Raw Alignment-related Files Arioc/

  • sams/[sample_name].c.sam: Concordant alignments output directly from Arioc, in SAM format.
  • configs/[sample_name]_align.cfg: The exact config file used by Arioc to align reads to the reference genome.
  • configs/[sample_name]_encode.cfg: The exact config file used by Arioc to encode reads prior to alignment to the reference genome.
  • logs/*_[sample_name].log: Logs from encoding and aligning samples with Arioc.

Filtered Alignments FilteredAlignments/bams

  • [sample_name].cfu.sorted.bam and [sample_name].cfu.sorted.bam.bai: Coordinate-sorted, quality-filtered (only including alignments with MAPQ >= 5), unique (duplicate mappings removed) alignments in BAM format, with a corresponding BAM index.

7.2.2 Second Module

Preprocessing Logs preprocessing/

  • preprocess_input_second_half.log: Information about how the input rules.txt file was parsed to internally handle input files correctly downstream.

Lambda-based Bisulfite-Conversion Estimatation lambda/

  • [sample_name]_lambda_pseudo.log: (For experiments with lambda spike-ins, using the --with_lambda option) Logs containing a percentage estimate for the bisulfite-conversion efficiency for each sample, based on pseudo-aligning input FASTQs to both the lambda bacteriophage transcriptome and an “in silico bisulfite-converted copy” of the transcriptome, and comparing alignment rates.

Bismark Methylation Extractor Outputs BME/

  • [sample_name]/*: (When using the --use_bme option) Files output from running bismark_methylation_extractor, including compressed text-based methylation information, a splitting report, and an “M-bias” report.

Cytosine Reports and Bedgraphs Reports/

  • [sample_name]/[sample_name].*.CX_report.txt: “Cytosine reports” containing methylation counts and context for every cytosine in the genome, split by chromosome. By default, these are generated with MethylDackel, or otherwise with coverage2cytosine from the Bismark software suite when using the --use_bme option.

  • [sample_name]/[sample_name]_bedgraph_merged*.gz: (When using the --use_bme option) A bedgraph file containing positional and methylation information for each cytosine; a “coverage” file containing similar information. See Bismark’s documentation for more detail.

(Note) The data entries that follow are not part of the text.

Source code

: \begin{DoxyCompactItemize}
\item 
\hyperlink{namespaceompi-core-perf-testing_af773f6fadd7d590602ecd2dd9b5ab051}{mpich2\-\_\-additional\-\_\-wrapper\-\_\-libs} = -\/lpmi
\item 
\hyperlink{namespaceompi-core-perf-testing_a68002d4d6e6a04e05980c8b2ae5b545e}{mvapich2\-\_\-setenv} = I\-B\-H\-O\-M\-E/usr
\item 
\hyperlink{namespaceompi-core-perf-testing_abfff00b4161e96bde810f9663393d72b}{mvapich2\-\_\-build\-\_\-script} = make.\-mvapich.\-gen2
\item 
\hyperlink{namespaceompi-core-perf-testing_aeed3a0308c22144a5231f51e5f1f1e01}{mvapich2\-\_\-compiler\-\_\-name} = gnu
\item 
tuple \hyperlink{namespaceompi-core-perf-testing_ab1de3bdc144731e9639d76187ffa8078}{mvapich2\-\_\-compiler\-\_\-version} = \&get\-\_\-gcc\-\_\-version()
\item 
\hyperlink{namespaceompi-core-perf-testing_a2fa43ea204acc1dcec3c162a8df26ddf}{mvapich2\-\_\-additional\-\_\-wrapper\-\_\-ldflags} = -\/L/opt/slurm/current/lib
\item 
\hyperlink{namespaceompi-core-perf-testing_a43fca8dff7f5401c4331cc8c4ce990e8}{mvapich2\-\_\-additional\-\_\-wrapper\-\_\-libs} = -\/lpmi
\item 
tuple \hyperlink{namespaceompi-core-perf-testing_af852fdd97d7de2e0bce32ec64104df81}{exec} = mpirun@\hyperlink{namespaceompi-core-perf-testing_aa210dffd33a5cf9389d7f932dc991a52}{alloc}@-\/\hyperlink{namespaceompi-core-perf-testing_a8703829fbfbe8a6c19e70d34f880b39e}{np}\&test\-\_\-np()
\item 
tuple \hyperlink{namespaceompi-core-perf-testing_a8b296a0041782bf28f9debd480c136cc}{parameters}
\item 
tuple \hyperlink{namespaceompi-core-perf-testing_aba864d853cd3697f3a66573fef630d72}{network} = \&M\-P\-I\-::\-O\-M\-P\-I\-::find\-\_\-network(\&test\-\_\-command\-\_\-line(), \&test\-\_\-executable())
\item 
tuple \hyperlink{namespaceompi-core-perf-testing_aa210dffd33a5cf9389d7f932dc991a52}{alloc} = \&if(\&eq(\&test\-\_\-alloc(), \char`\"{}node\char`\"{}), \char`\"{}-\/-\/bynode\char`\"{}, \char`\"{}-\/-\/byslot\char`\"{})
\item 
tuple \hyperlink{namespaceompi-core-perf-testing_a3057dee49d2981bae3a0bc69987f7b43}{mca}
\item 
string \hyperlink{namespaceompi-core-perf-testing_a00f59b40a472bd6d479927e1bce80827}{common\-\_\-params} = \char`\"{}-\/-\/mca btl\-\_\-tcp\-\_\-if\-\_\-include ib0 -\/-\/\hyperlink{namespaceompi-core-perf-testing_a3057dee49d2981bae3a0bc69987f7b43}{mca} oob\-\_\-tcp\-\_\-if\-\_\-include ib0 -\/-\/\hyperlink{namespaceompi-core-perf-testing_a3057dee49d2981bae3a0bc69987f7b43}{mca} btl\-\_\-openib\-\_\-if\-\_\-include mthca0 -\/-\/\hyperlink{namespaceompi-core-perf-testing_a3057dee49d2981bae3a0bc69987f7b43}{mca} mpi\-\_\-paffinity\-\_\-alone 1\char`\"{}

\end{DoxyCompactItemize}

Individual bsseq objects BSobjects/objects/

  • [chromosome]/[context]/*: R objects containing either cytosines in “CpG” or “CpH”, for a single chromosome. While the final bsseq objects are combined across all chromosomes for convenience, it may be more practical in some cases to work with these individual objects, which are significantly smaller in memory.